Dumbelled Oligodeoxynucleotides Inhibitors of RNaseH ActivityPaperback, 3 May 2012

Synthesis and characterization of dumbbell oligonucleotides containing loops of phosphodiester, two/ three trimethylene, C3 moieties in each loop and phosphorothioate linkages is described. Incubation of dumbbell oligonucleotides containing loops of phosphorothioate with S-1 did not result in significant cleavage. Binding of dumbbell oligonucleotides to MoMuL Virus reverse transcriptase was evaluated by PAGE band mobility shift assays.

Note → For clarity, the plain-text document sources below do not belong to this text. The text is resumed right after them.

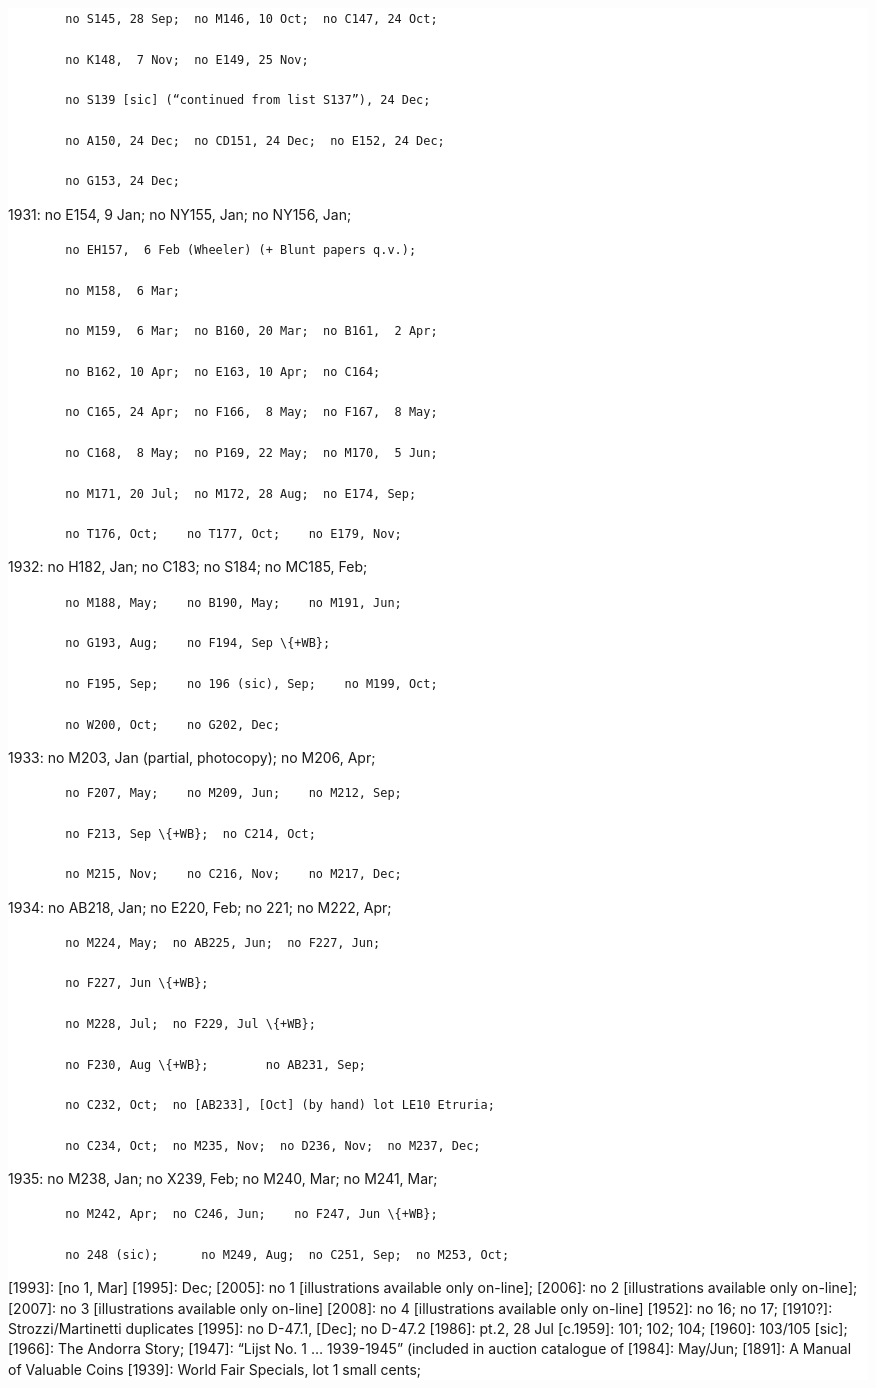             no S145, 28 Sep;  no M146, 10 Oct;  no C147, 24 Oct;

            no K148,  7 Nov;  no E149, 25 Nov;

            no S139 [sic] (“continued from list S137”), 24 Dec;

            no A150, 24 Dec;  no CD151, 24 Dec;  no E152, 24 Dec;

            no G153, 24 Dec;

 1931:  no E154,  9 Jan;  no NY155, Jan;    no NY156, Jan;

            no EH157,  6 Feb (Wheeler) (+ Blunt papers q.v.);

            no M158,  6 Mar;

            no M159,  6 Mar;  no B160, 20 Mar;  no B161,  2 Apr;

            no B162, 10 Apr;  no E163, 10 Apr;  no C164;

            no C165, 24 Apr;  no F166,  8 May;  no F167,  8 May;

            no C168,  8 May;  no P169, 22 May;  no M170,  5 Jun;

            no M171, 20 Jul;  no M172, 28 Aug;  no E174, Sep;

            no T176, Oct;    no T177, Oct;    no E179, Nov;

 1932:  no H182, Jan;    no C183;  no S184;  no MC185, Feb;

            no M188, May;    no B190, May;    no M191, Jun;

            no G193, Aug;    no F194, Sep \{+WB};

            no F195, Sep;    no 196 (sic), Sep;    no M199, Oct;

            no W200, Oct;    no G202, Dec;

 1933:  no M203, Jan (partial, photocopy);  no M206, Apr;

            no F207, May;    no M209, Jun;    no M212, Sep;

            no F213, Sep \{+WB};  no C214, Oct;

            no M215, Nov;    no C216, Nov;    no M217, Dec;

 1934:  no AB218, Jan;  no E220, Feb;  no 221;      no M222, Apr;

            no M224, May;  no AB225, Jun;  no F227, Jun;

            no F227, Jun \{+WB};

            no M228, Jul;  no F229, Jul \{+WB};

            no F230, Aug \{+WB};        no AB231, Sep;

            no C232, Oct;  no [AB233], [Oct] (by hand) lot LE10 Etruria;

            no C234, Oct;  no M235, Nov;  no D236, Nov;  no M237, Dec;

 1935:  no M238, Jan;  no X239, Feb;  no M240, Mar;  no M241, Mar;

            no M242, Apr;  no C246, Jun;    no F247, Jun \{+WB};

            no 248 (sic);      no M249, Aug;  no C251, Sep;  no M253, Oct;


 [1993]:  [no 1, Mar]
 [1995]:  Dec;
 [2005]:  no 1 [illustrations available only on-line];
 [2006]:  no 2 [illustrations available only on-line];
 [2007]:  no 3 [illustrations available only on-line]
 [2008]:  no 4 [illustrations available only on-line]
 [1952]:  no 16;  no 17;
 [1910?]:  Strozzi/Martinetti duplicates
 [1995]:    no D-47.1, [Dec];  no D-47.2
 [1986]:  pt.2, 28 Jul
 [c.1959]:  101;  102;  104;
 [1960]:  103/105 [sic];
 [1966]:  The Andorra Story;
  [1947]:  “Lijst No. 1 … 1939-1945”  (included in auction catalogue of
 [1984]:  May/Jun;
 [1891]:  A Manual of Valuable Coins
 [1939]:  World Fair Specials, lot 1 small cents;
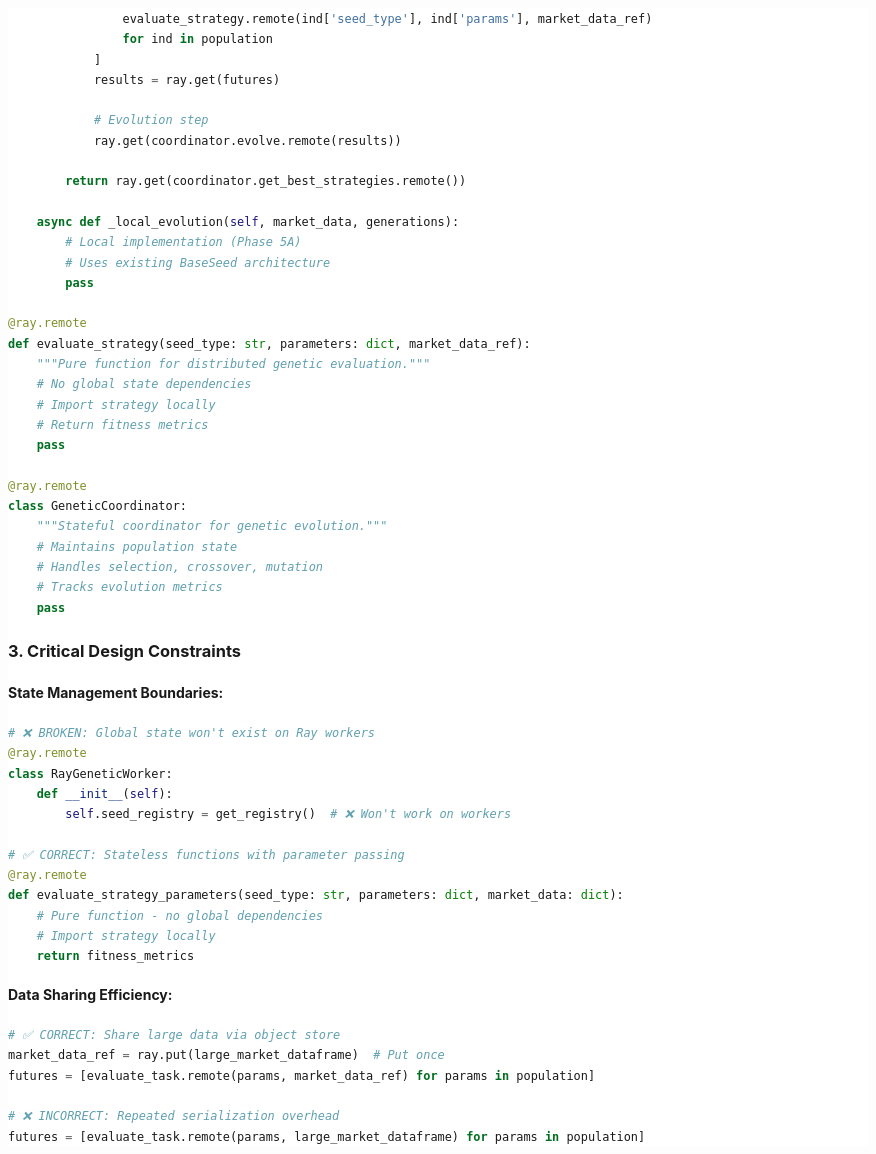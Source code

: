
 ```python
                evaluate_strategy.remote(ind['seed_type'], ind['params'], market_data_ref)
                for ind in population
            ]
            results = ray.get(futures)
            
            # Evolution step
            ray.get(coordinator.evolve.remote(results))
        
        return ray.get(coordinator.get_best_strategies.remote())
    
    async def _local_evolution(self, market_data, generations):
        # Local implementation (Phase 5A)
        # Uses existing BaseSeed architecture
        pass

@ray.remote
def evaluate_strategy(seed_type: str, parameters: dict, market_data_ref):
    """Pure function for distributed genetic evaluation."""
    # No global state dependencies
    # Import strategy locally
    # Return fitness metrics
    pass

@ray.remote  
class GeneticCoordinator:
    """Stateful coordinator for genetic evolution."""
    # Maintains population state
    # Handles selection, crossover, mutation
    # Tracks evolution metrics
    pass
```

### 3. **Critical Design Constraints**

#### **State Management Boundaries**:
```python
# ❌ BROKEN: Global state won't exist on Ray workers
@ray.remote
class RayGeneticWorker:
    def __init__(self):
        self.seed_registry = get_registry()  # ❌ Won't work on workers

# ✅ CORRECT: Stateless functions with parameter passing
@ray.remote  
def evaluate_strategy_parameters(seed_type: str, parameters: dict, market_data: dict):
    # Pure function - no global dependencies
    # Import strategy locally
    return fitness_metrics
```

#### **Data Sharing Efficiency**:
```python
# ✅ CORRECT: Share large data via object store
market_data_ref = ray.put(large_market_dataframe)  # Put once
futures = [evaluate_task.remote(params, market_data_ref) for params in population]

# ❌ INCORRECT: Repeated serialization overhead  
futures = [evaluate_task.remote(params, large_market_dataframe) for params in population]
```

Dissociation constants evaluated using PAGE band mobility shift assays were of the order of 10-7. Investigation of inhibition of RNase H activity of reverse transcriptase showed that the dumbbell oligonucleotides containing loops of phosphorothioate are better inhibitor of the retroviral RNase H activity than the dumbbell oligonucleotides containing loops of phosphodiester, two/ three trimethylene, C3 moieties in each loop. Our studies demonstrated that the oligonucleotides containing loops of phosphorothioate displays an IC50 of 18- 25 nM in its inhibition on the reverse transcriptase RNase H activity, a magnitude lower than that of first nucleotide reverse transcriptase of HIV-1, tenofovir, introduced by Gilead Science in the market.